Bryn Stole writes for the NY Times (archived) about a treasure trove of old mail:
In a love letter from 1745 decorated with a doodle of a heart shot through with arrows, María Clara de Aialde wrote to her husband, Sebastian, a Spanish sailor working in the colonial trade with Venezuela, that she could “no longer wait” to be with him.
Later that same year, an amorous French seaman who signed his name M. Lefevre wrote from a French warship to a certain Marie-Anne Hoteé back in Brest: “Like a gunner sets fire to his cannon, I want to set fire to your powder.”
Fifty years later, a missionary in Suriname named Lene Wied, in a lonely letter back to Germany, complained that war on the high seas had choked off any news from home: “Two ships which have been taken by the French probably carried letters addressed to me.”
None of those lines ever reached their intended recipients. British warships instead snatched those letters, and scores more, from aboard merchant ships during wars from the 1650s to the early 19th century.
While the ships’ cargoes — sugar from the Caribbean, tobacco from Virginia, ivory from Guinea, enslaved people bound for the Americas — became war plunder, the papers were bundled off to so called “prize courts” in London as potential legal proof that the seizures were legitimate spoils of war. […]
Poorly sorted and only vaguely cataloged, the Prize Papers, as they became known, have now begun revealing lost treasures. Archivists at Britain’s National Archives and a research team at the Carl von Ossietzky University of Oldenburg in Germany are working on a joint project to sort, catalog and digitize the collection, which gives a nuanced portrait of private lives, international commerce and state power in an age of rising empires.

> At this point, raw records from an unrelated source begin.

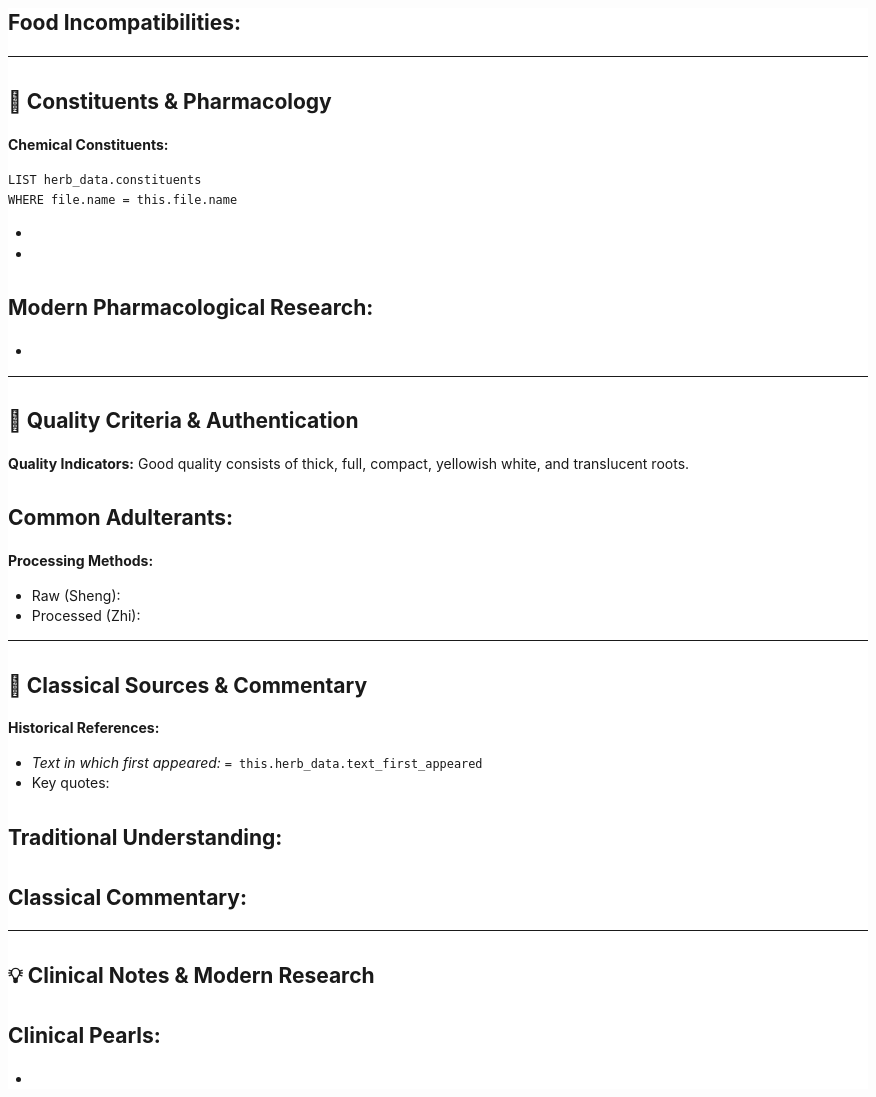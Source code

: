**Food Incompatibilities:**
-

---

## 🧪 Constituents & Pharmacology

**Chemical Constituents:**
```dataview
LIST herb_data.constituents
WHERE file.name = this.file.name
```

-
-

**Modern Pharmacological Research:**
-
-

---

## 🌱 Quality Criteria & Authentication

**Quality Indicators:**
Good quality consists of thick, full, compact, yellowish white, and translucent roots.

**Common Adulterants:**
-

**Processing Methods:**
- Raw (Sheng):
- Processed (Zhi):

---

## 🧾 Classical Sources & Commentary

**Historical References:**
- *Text in which first appeared:* `= this.herb_data.text_first_appeared`
- Key quotes:
  >

**Traditional Understanding:**
-

**Classical Commentary:**
-

---

## 💡 Clinical Notes & Modern Research

**Clinical Pearls:**
-
-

The project, expected to last two decades, aims to make the collection of more than 160,000 letters and hundreds of thousands of other documents, written in at least 19 languages, freely available and easily searchable online. […]
“You find so many individual voices by men, women — children, even — who speak, not as a colonial administrator, but as a person abroad,” said Dagmar Freist, a historian at the Carl von Ossietzky University of Oldenburg who directs the Prize Papers Project. “They would describe their social interactions with other religious groups, with enslaved people, with rituals and traditions,” she added. “It allows you insights into everyday life.”
The paperwork of colonial commerce makes up much of collection: invoices for goods, contracts, bills of lading. Reports from the managers of colonial slave plantations, dispatched to owners and investors in Europe, also turn up frequently.
But some are poignant and personal. A German sailor on a merchant ship captured in the 18th century copied out a poem for his daughter’s baptism. One letter mailed back to Europe requesting a new pair of shoes includes the traced outline of the writer’s foot to match the size. […]
Archivists and a team of volunteers have begun sorting the documents — some still coated in soot and grease, and smelling of the filthy 1800s London air — in some cases matching paper creases or other marks to bring together scattered pages.
Conservators at the National Archives clean and preserve the collection, while two photographers, hired by the project through the German Historical Institute London, meticulously document the intricate work. “This is like a wild archive,” said Amanda Bevan, who leads the National Archives team. “All the work I’ve done the rest of my career has been on documents which were already in good order, identified, numbered.”
Prying the lid off an archival box recently, Bevan pulled out a mailbag from the Zenobia, a merchant ship captured while sailing from France to New York during the War of 1812. Inside were dozens of letters — still sealed with wax — bearing addresses all across the East Coast: Baltimore, Boston, Charleston, New York, Philadelphia. […]
“The immense number of letters include those written by ordinary working men and women for whom we have virtually no letters surviving,” said Julie Hardwick, a professor of history at the University of Texas at Austin. Hardwick said she was “astonished” that a collection — scantly used by previous historians because of the “disarray” in which the Prize Papers long sat — contained such “incredible richness in terms of variety as well as sheer scale.” […]
Unlike many letters stored in archives, which have been pressed flat or bound into books for safe storage, many of the documents in the Prize Papers collection remain folded into envelopes or bundled together by British notaries and court officials centuries ago.
“What amazed me was how much the letters — even the ones which have been opened at some point, but they’re still folded up — retain a ‘paper memory,’” Bevan said. “They’re folded in quite intricate patterns.”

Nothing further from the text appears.